B. License # (DC Detailers)
If the position was filled by a detailer licensed in the District during the past calendar year,
enter the detailer’s license number. If it was not filled by a detailer licensed in the District,
leave this field blank.
C. Salary
Enter the salary paid to the employee or contractor during the past calendar year, in $XX,XXX.XX
format (the “Currency” Excel format).
D. Benefits
Enter the dollar value of the benefits paid to the employee or contractor during the past calendar
year, in $XX,XXX.XX format (the “Currency” Excel format).
E. Commission
Enter the amount of commission payments made to the employee or contractor during the past
calendar year, in $XX,XXX.XX format (the “Currency” Excel format).

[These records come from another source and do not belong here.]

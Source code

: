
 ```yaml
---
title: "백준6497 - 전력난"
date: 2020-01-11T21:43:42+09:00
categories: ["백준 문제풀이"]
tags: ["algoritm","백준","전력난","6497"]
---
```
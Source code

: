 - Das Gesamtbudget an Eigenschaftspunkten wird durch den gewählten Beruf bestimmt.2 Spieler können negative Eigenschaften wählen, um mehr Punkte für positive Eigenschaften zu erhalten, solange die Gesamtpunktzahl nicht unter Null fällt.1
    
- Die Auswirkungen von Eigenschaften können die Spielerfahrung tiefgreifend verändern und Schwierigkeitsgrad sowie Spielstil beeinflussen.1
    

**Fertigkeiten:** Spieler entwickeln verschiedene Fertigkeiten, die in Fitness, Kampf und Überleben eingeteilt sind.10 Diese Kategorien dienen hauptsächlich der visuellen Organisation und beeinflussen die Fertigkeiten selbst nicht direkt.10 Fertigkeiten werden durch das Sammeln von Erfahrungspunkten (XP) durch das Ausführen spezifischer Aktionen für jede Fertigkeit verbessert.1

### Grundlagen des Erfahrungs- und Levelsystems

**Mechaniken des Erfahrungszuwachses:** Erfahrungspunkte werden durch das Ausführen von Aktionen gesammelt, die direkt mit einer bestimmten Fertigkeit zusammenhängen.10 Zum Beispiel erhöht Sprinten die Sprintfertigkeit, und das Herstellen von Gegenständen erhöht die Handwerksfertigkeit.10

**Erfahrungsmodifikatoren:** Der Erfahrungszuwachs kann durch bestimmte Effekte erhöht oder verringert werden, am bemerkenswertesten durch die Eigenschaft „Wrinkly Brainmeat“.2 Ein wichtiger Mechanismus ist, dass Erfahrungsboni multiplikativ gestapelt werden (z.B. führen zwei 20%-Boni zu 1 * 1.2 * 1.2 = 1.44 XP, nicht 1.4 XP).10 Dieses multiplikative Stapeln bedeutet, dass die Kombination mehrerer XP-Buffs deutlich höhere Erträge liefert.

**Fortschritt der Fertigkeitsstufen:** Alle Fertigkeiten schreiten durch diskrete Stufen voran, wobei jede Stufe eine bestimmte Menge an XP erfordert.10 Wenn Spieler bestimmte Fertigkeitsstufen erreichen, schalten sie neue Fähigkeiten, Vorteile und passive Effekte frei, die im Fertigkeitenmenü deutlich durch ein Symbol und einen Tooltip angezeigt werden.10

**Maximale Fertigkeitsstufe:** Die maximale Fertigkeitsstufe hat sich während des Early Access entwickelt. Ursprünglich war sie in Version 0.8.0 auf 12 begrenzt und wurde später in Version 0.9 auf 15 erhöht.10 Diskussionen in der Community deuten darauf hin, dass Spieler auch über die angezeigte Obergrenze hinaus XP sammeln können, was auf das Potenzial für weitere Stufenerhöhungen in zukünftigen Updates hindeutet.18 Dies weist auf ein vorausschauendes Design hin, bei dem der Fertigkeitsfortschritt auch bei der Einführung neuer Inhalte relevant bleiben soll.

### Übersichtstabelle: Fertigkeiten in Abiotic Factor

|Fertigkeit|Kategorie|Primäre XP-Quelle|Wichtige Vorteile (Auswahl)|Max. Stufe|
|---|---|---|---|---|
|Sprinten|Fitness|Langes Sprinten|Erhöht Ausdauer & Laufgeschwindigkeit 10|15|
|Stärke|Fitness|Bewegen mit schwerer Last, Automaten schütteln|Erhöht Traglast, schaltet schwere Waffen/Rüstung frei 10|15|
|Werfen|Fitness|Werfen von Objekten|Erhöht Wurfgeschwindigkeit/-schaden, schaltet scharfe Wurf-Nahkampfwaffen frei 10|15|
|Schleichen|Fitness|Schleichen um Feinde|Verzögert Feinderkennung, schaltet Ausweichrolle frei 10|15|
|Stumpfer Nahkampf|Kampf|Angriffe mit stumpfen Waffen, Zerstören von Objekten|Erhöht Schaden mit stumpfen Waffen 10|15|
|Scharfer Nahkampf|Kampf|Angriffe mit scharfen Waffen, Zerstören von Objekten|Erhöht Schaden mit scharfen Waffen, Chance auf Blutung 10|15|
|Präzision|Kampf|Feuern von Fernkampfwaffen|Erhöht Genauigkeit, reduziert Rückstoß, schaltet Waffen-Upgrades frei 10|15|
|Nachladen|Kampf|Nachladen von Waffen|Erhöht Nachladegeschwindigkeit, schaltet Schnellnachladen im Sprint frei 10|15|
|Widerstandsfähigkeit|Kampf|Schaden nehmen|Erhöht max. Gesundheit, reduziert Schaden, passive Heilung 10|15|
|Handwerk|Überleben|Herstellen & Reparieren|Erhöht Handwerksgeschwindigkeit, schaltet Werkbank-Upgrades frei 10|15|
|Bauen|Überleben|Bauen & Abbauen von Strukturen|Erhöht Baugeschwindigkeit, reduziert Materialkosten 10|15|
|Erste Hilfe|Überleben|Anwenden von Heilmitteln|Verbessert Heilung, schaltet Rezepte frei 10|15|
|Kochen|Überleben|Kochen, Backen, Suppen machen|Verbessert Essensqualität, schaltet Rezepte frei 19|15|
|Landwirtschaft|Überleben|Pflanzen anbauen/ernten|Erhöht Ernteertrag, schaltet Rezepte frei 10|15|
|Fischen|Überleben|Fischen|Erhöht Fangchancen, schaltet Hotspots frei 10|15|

If no commissions were
paid to the employee or contractor, leave this field blank.
F. Total Compensation
Enter the sum of the Salary, Benefits, and Commission, in $XX,XXX.XX format (the “Currency”
Excel format).
G. Time Percentage
Enter the percentage of the employee or contractor’s time spent during the past calendar year on
activities conducted within the District or directed to recipients who are residents of or are
employed in the District.
H. DC Position Total
Multiply Total Compensation by the Time Percentage and enter the result here, in $XX,XXX.XX
format (the “Currency” Excel format).